▶ **WHAT IS REQUIRED**
Give the lines below again, exactly as they stand, and leave out the images.

Top of INFORMATION SHOWN

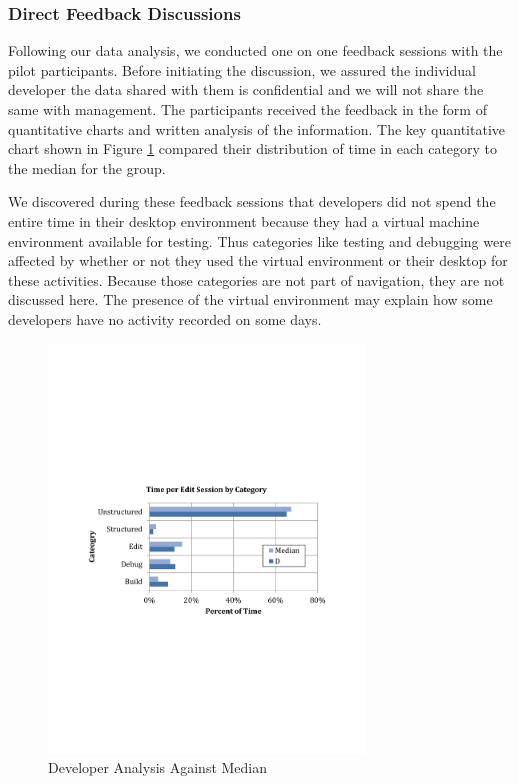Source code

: \documentclass{sig-alternate}
\begin{document}
\subsubsection{Direct Feedback Discussions}


Following our data analysis, we conducted one on one feedback sessions with the pilot participants. Before initiating the discussion, we assured the individual developer the data shared with them is confidential and we will not share the same with management. The participants received the feedback in the form of quantitative charts and written analysis of the information.  The key quantitative chart shown in Figure \ref{fig:developercomparison} compared their distribution of time in each category to the median for the group.   

We discovered during these feedback sessions that developers did not spend the entire time in their desktop environment because they had a virtual machine environment available for testing. Thus categories like testing and debugging were affected by whether or not they used the virtual environment or their desktop for these activities.  Because those categories are not part of navigation, they are not discussed here. The presence of the virtual environment may explain how some developers have no activity recorded on some days.  

\begin{figure}
	\includegraphics[width=3.3in]{developerEmedian.pdf}
	\caption{Developer Analysis Against Median}
	\label{fig:developercomparison}
\end{figure}
\end{document}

Bottom of INFORMATION SHOWN

▶ **EXERCISE RESULT**
Source code

: \documentclass{sig-alternate}
\begin{document}
\subsubsection{Direct Feedback Discussions}


Following our data analysis, we conducted one on one feedback sessions with the pilot participants. Before initiating the discussion, we assured the individual developer the data shared with them is confidential and we will not share the same with management. The participants received the feedback in the form of quantitative charts and written analysis of the information.  The key quantitative chart shown in Figure \ref{fig:developercomparison} compared their distribution of time in each category to the median for the group.   

We discovered during these feedback sessions that developers did not spend the entire time in their desktop environment because they had a virtual machine environment available for testing. Thus categories like testing and debugging were affected by whether or not they used the virtual environment or their desktop for these activities.  Because those categories are not part of navigation, they are not discussed here. The presence of the virtual environment may explain how some developers have no activity recorded on some days.  

\begin{figure}
	\includegraphics[width=3.3in]{developerEmedian.pdf}
	\caption{Developer Analysis Against Median}
	\label{fig:developercomparison}
\end{figure}
\end{document}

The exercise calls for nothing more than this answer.